Z-ENG: Monocular Depth Estimation
Monocular depth estimation is a hot topic today. Algorithms fulfilling this task can be found, e.g., in the field of autonomous vehicles. Depth estimation can be treated as the first step of inferring the geometry of a scene based on a 2 dimensional image. Technically speaking, the goal of depth estimation is to assign a depth value to each pixel of an image. Depth estimation can be done more easily by involving a stereo camera or a LIDAR device. However, such hardware devices are more cost intensive. Furthermore, 2D images are available on a much larger scale. An example of this problem can be found at: https://keras.io/examples/vision/depth_estimation/.
In this project, monocular depth estimation is applied to improve the gesture identification task. Gestures can be important to understand, e.g., the emotions, skills or competencies of a particular person. The depth coordinate can be important to distinguish between different gestures with a higher accuracy. For example, looking at a person with a web camera, touching the nose and just explaining something maybe shows the hands in the same position. However, if we know the depth coordinate, the two mentioned gestures can be distinguished easily.

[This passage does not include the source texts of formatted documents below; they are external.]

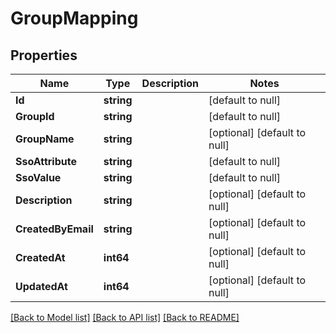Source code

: # GroupMapping

## Properties
Name | Type | Description | Notes
------------ | ------------- | ------------- | -------------
**Id** | **string** |  | [default to null]
**GroupId** | **string** |  | [default to null]
**GroupName** | **string** |  | [optional] [default to null]
**SsoAttribute** | **string** |  | [default to null]
**SsoValue** | **string** |  | [default to null]
**Description** | **string** |  | [optional] [default to null]
**CreatedByEmail** | **string** |  | [optional] [default to null]
**CreatedAt** | **int64** |  | [optional] [default to null]
**UpdatedAt** | **int64** |  | [optional] [default to null]

[[Back to Model list]](../README.md#documentation-for-models) [[Back to API list]](../README.md#documentation-for-api-endpoints) [[Back to README]](../README.md)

The goal of this project is to conduct monocular depth estimation in an office environment, by analysing records of people in front of a web camera. The true depth coordinates are delivered with the help of a stereo camera. The student will work on the following tasks:
- Collect videos with a stereo camera in order to have a training dataset
- Study the already existing machine learning algorithms in this field
- Apply the existing algorithms on the collected data and hopefully improve the performance of these algorithms.